Emmanuel Macron n'a pas stoppé le mouvement des économies exigées à l'hôpital puisqu'en dehors des mesures exceptionnelles liées à la crise de la covid-19, la trajectoire de fond vise toujours l'économie programmée de 800 millions d'euros. À l'Organisation mondiale du commerce – OMC – et avec le concours de l'Union européenne, Emmanuel Macron a engagé la France dans le refus de la levée des brevets qui permettrait de faire du vaccin le bien commun de l'humanité. L'Organisation mondiale de la santé – OMS – la réclame pourtant, afin de produire partout des vaccins sans les contraintes du marché et sans la soif de profit des grands laboratoires pharmaceutiques. La levée des brevets permettrait d'élargir le portefeuille de vaccins, à l'heure où la campagne vaccinale patine d'autant plus en raison des incertitudes concernant les vaccins AstraZeneca et Johnson & Johnson. Alors que la France verse des sommes considérables pour sa recherche, notre fleuron Sanofi supprime 400 postes dans ce domaine, mais verse 4 milliards d'euros de dividendes à ses actionnaires.

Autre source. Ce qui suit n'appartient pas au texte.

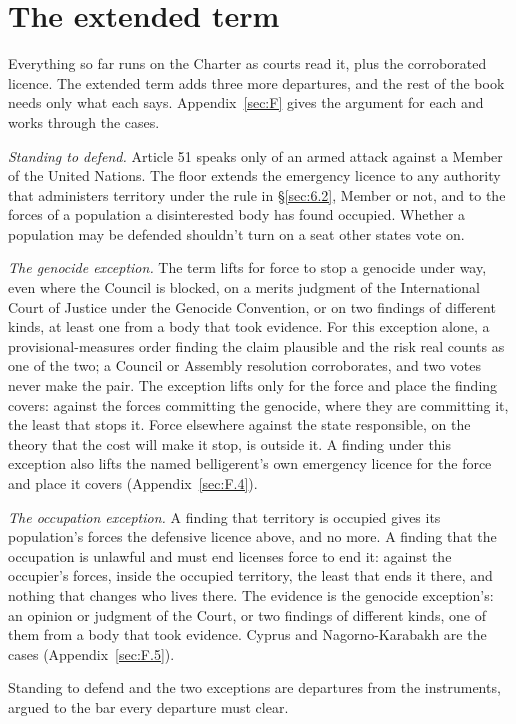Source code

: \section{The extended term}
\label{sec:6.7}
Everything so far runs on the Charter as courts read it, plus the corroborated licence. The extended term adds three more departures, and the rest of the book needs only what each says. Appendix~\ref{sec:F} gives the argument for each and works through the cases.

\emph{Standing to defend.} Article 51 speaks only of an armed attack against a Member of the United Nations. The floor extends the emergency licence to any authority that administers territory under the rule in \S\ref{sec:6.2}, Member or not, and to the forces of a population a disinterested body has found occupied. Whether a population may be defended shouldn't turn on a seat other states vote on.

\emph{The genocide exception.} The term lifts for force to stop a genocide under way, even where the Council is blocked, on a merits judgment of the International Court of Justice under the Genocide Convention, or on two findings of different kinds, at least one from a body that took evidence. For this exception alone, a provisional-measures order finding the claim plausible and the risk real counts as one of the two; a Council or Assembly resolution corroborates, and two votes never make the pair. The exception lifts only for the force and place the finding covers: against the forces committing the genocide, where they are committing it, the least that stops it. Force elsewhere against the state responsible, on the theory that the cost will make it stop, is outside it. A finding under this exception also lifts the named belligerent's own emergency licence for the force and place it covers (Appendix~\ref{sec:F.4}).

\emph{The occupation exception.} A finding that territory is occupied gives its population's forces the defensive licence above, and no more. A finding that the occupation is unlawful and must end licenses force to end it: against the occupier's forces, inside the occupied territory, the least that ends it there, and nothing that changes who lives there. The evidence is the genocide exception's: an opinion or judgment of the Court, or two findings of different kinds, one of them from a body that took evidence. Cyprus and Nagorno-Karabakh are the cases (Appendix~\ref{sec:F.5}).

Standing to defend and the two exceptions are departures from the instruments, argued to the bar every departure must clear.
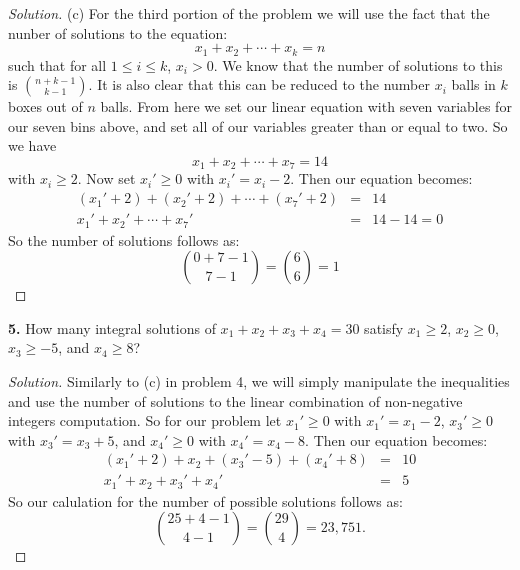 \documentclass[12pt]{amsart}
\newenvironment{solution}
{\begin{proof}[Solution]}
{\end{proof}}
\begin{document}
\begin{onehalfspace}
\begin{solution}
            (c) For the third portion of the problem we will use the fact that the nunber of solutions to the equation:
            \begin{displaymath}
                x_1 + x_2 + \cdots + x_k = n
            \end{displaymath}
            such that for all $1\le i \le k$, $x_i > 0$. We know that the number of solutions to this is $\binom{n+k-1}{k-1}$. It
            is also clear that this can be reduced to the number $x_i$ balls in $k$ boxes out of $n$ balls. From here
            we set our linear equation with seven variables for our seven bins above, and set all of our variables
            greater than or equal to two. So we have
            \begin{displaymath}
                x_1 + x_2 + \cdots + x_7  = 14
            \end{displaymath}
            with $x_i \ge 2$. Now set $x_i' \ge 0 $ with $x_i' = x_i - 2$. Then our equation becomes:
            \begin{eqnarray*}
                (x_1' + 2) + (x_2' + 2) + \cdots + (x_7' + 2)  & = & 14 \\
                x_1' + x_2' + \cdots + x_7'  & = & 14 - 14 = 0
            \end{eqnarray*}
            So the number of solutions follows as:
            \begin{displaymath}
                \binom{0 + 7 - 1}{7-1} = \binom{6}{6} = 1
            \end{displaymath}
        \end{solution}

        \textbf{5.} How many integral solutions of $x_1 + x_2 + x_3 + x_4 = 30$ satisfy
        $x_1\ge 2$, $x_2\ge 0$, $x_3\ge -5$, and $x_4\ge 8$?
        \begin{solution}
            Similarly to (c) in problem 4, we will simply manipulate the inequalities and use the number of solutions
            to the linear combination of non-negative integers computation. So for our problem let $x_1' \ge 0$ with
            $x_1' = x_1 - 2$, $x_3' \ge 0$ with $x_3' = x_3 + 5$, and $x_4' \ge 0$ with $x_4'=x_4 - 8$. Then our equation
            becomes:
            \begin{eqnarray*}
                (x_1'+ 2) + x_2 + (x_3' - 5) + (x_4' + 8) & = & 10 \\
                x_1' + x_2 + x_3' + x_4' & = & 5
            \end{eqnarray*}
            So our calulation for the number of possible solutions follows as:
            \begin{displaymath}
                \binom{25+ 4 - 1}{4 - 1} = \binom{29}{4} = 23,751.
            \end{displaymath}
        \end{solution}


\end{onehalfspace}
\end{document}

Emmanuel Macron n'a pas souhaité non plus financer les expérimentations de l'Institut Pasteur de Lille pour le repositionnement d'une molécule visant à concevoir un traitement contre la covid-19. C'est un investisseur privé, en l'occurrence le groupe LVMH, qui a dû s'en charger. Emmanuel Macron n'a pas donné suite à notre proposition de constituer en France un pôle public du médicament pour regrouper la recherche et la production des molécules indispensables à notre souveraineté sanitaire, à l'heure où la France ne produit même plus de Doliprane. La liste pourrait se poursuivre, et elle est malheureusement bien longue.
Longtemps admiré comme l'un des meilleurs au monde, notre système de santé s'est considérablement dégradé en quelques années sous les coups des néolibéraux successifs et de leur volonté perpétuelle de concurrence, de marché et de baisse des dépenses publiques. Mis à très rude épreuve, nos hôpitaux ne tiennent plus que grâce au dévouement absolu de personnels mobilisés avant même le début de la pandémie pour exiger des moyens supplémentaires. L'hôpital géré comme une entreprise, la santé comme une marchandise, les privatisations et l'austérité budgétaire, tout cela pèse lourd dans la dégradation de ce bien si précieux. Nos infirmières, parmi les moins bien payées de l'OCDE – Organisation de coopération et de développement économiques – ont dû souvent recourir à l'auto-organisation face à une technocratie hors sol incapable de planifier quoi que ce soit. Elles ont même dû porter des surblouses faites de sacs poubelles, dans la sixième puissance économique du monde ! Un grand pays comme la France aura manqué longtemps d'un équipement aussi banal qu'un bout de papier avec deux élastiques.